N 32° 56.208 W 117° 08.238
John J. Eichar, descended from the royal family of a small Bavarian kingdom, is the only person resting in a marked grave on the grounds of the old Rancho Peñasquitos (Little Cliffs Ranch) in a public open-space area in San Diego surrounded by suburban residential development. His story is told on the marker by his grave, a photo of which is included with this waymark. Some sources say he was shot during a card game, but I know of no documentation of that claim.
The white wooden fence around the grave is typical of many 19th-century graves here in San Diego, although this specific fence is obviously of late-20th or early-21st century vintage. There are several such fences in El Campo Santo (the Holy Field), the cemetery in San Diego's "Old Town" district, for example; there are a couple of waymarks there, too.
The ranch was in operation until the mid-20th century. The old ranch house, originally built in the early 1800s, and added on to over the years, is still there, along with its old springhouse, and there is usually a park ranger there who can show you around.
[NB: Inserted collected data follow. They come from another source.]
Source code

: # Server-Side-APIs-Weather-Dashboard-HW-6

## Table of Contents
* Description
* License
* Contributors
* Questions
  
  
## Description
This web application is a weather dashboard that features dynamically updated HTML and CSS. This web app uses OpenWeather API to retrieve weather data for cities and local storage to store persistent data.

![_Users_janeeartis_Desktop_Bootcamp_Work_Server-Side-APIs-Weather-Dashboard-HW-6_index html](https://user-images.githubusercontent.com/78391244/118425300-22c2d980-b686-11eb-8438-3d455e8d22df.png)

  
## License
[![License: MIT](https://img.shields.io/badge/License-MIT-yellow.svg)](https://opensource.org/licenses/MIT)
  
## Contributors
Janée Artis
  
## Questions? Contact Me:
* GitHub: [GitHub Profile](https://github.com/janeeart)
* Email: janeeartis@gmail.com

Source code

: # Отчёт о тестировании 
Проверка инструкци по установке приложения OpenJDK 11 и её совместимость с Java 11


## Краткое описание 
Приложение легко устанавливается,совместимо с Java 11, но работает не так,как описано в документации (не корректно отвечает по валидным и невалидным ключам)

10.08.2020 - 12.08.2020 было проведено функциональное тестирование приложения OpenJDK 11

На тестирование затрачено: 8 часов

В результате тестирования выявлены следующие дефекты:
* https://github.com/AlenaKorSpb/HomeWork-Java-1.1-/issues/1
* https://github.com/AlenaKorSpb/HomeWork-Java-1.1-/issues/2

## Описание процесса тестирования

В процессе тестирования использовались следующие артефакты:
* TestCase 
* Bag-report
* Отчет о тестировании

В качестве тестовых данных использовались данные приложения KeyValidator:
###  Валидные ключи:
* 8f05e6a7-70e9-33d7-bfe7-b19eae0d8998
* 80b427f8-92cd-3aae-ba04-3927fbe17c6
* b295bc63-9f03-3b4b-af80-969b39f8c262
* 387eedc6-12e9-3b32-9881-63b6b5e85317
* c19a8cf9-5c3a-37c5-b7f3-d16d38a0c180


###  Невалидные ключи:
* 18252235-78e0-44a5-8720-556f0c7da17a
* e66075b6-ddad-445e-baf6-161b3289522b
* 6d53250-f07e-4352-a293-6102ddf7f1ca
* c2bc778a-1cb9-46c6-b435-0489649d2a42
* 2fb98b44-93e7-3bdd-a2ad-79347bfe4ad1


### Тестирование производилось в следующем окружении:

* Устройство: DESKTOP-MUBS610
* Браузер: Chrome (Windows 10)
There are trails for hiking, biking, and horseback riding for about 6 miles from here to the west, and the canyon is teeming with geocaches.
Eichar's grave is just a few yards off the main trail on the south side of the creek in the R.P. Canyon Preserve. It's an easy walk of about 0.3 miles from free parking in Canyonside Park (where there are often games of cricket, baseball, or soccer going on) near the trailhead at 32° 56.412' N, 117°08.142 W; walk south, cross the creek, then turn west. Or, you can park (for a $3 fee) in the equestrian staging area about a quarter-mile south of there, and walk west on the main trail.